The funny thing is that this isn't the worst idea of all time. If you can ignore the legal ramifications and the propensity for mischief for a second it could actually work – sure them young fellas are haring up and down the road all day and night anyway, why not stick an ould wan in the back while they're at it! But then you think back to when you were that age and the whole thing comes tumbling down. Imagine the craic you'd have with a poor, defenceless septuagenarian coming along for the ride. There'd be joints flying around the place, Biggie Smalls blasting at full volume and corners took at death-defying speed, if Mrs McGrath wasn't incontinent before she got into the car she fuckin' will be by the time she gets out.

So sadly it's back to the drawing board for Mayor Courtney. The youth of today are often unfairly criticised and compared unfavourably to previous generations, but in the case I think a little too much trust has been placed in their feckless hands.

IT'S A GIRL!

Back before quiz shows dealt only in cold, hard cash there was a real chance that a single, elderly woman living in a small cottage in the Midlands might end up going home with a speedboat. That was just how it was. There appeared to be no forethought when it came to dishing out prizes, who on earth would want a set of self-folding vacuum cleaners? Doesn't matter just bung it in as prize number seven and away we go. The introduction of Who wants to be a Millionaire changed all that however and now no quizzer worth their salt will appear on anything offering less than a few grand for their efforts. But the producers of Pakistani gameshow Aman Ramzan have decided that cash money is just a little bit passé. Ew fifty thousand rupees, how very boring.
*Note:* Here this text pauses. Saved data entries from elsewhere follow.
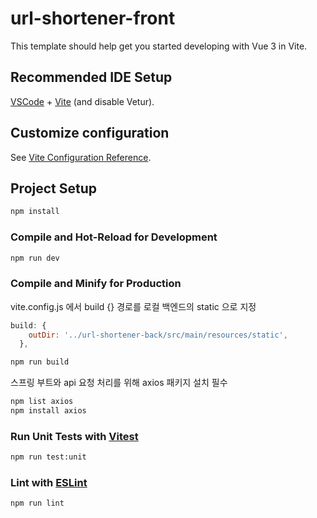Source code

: # url-shortener-front

This template should help get you started developing with Vue 3 in Vite.

## Recommended IDE Setup

[VSCode](https://code.visualstudio.com/) + [Vite](https://vite.dev/) (and disable Vetur).

## Customize configuration

See [Vite Configuration Reference](https://vite.dev/config/).

## Project Setup

```sh
npm install
```

### Compile and Hot-Reload for Development

```sh
npm run dev
```

### Compile and Minify for Production
vite.config.js 에서 build {} 경로를 로컬 백엔드의 static 으로 지정
```js
build: {
    outDir: '../url-shortener-back/src/main/resources/static',
  },
```

```sh
npm run build
```

스프링 부트와 api 요청 처리를 위해 axios 패키지 설치 필수
```sh
npm list axios
npm install axios
```

### Run Unit Tests with [Vitest](https://vitest.dev/)

```sh
npm run test:unit
```

### Lint with [ESLint](https://eslint.org/)

```sh
npm run lint
```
Contestants on Aman Ramzan (which is basically the Pakistani version of The Price is Right) could potentially land the gift of a lifetime, but not their lifetime, someone else's. A recent childless couple who had registered an interest in caring for abandoned children found their wishes coming true in the most unlikely of fashions. Most prospective parents receive news of a child's arrival in more conventional ways than this.



You may say that all's well that ends well. Two overjoyed parents and a child with a new home, perfect. But how the fuck are they going to explain this one to Junior in a few years time? Oh yeah, we err, won you on a TV show, your father wanted to take the flat-screen TV but I convinced him you were the better option. Should be an interesting conversation.

OPEN THE POD DOORS HAL

Uh oh it's finally happened, the robots are taking over and we are all officially doomed. And wouldn't you just know it, it's the Japanese who've set the ball in motion. Their creation Kirobo – who in no, way, shape or form looks like a creepy little monster bent on world domination – is being sent into space to test how machines can help astronauts with their work. Um hello have you not seen 2001: A Space Odyssey? We've already seen how machines help astronauts with their work and it's not pretty. The six other crew members who will be accompanying Kirobo may as well already be dead, it's up to the rest of us to save ourselves now.




And in fact Kirobo has begun his manifesto early by menacingly stating that he “hoped to create a future where humans and robots live together and get along.” Yeah right boy, pull the other one. It starts all friendly and nice and before you know it we're bowing to our new masters and begging for forgiveness. Our only hope now is that Obama or Cameron, or feck it, even Enda, realise the danger this little shite poses to humanity and blows the fucker out of the sky. Because otherwise it'll be curtains for mankind, mark my words.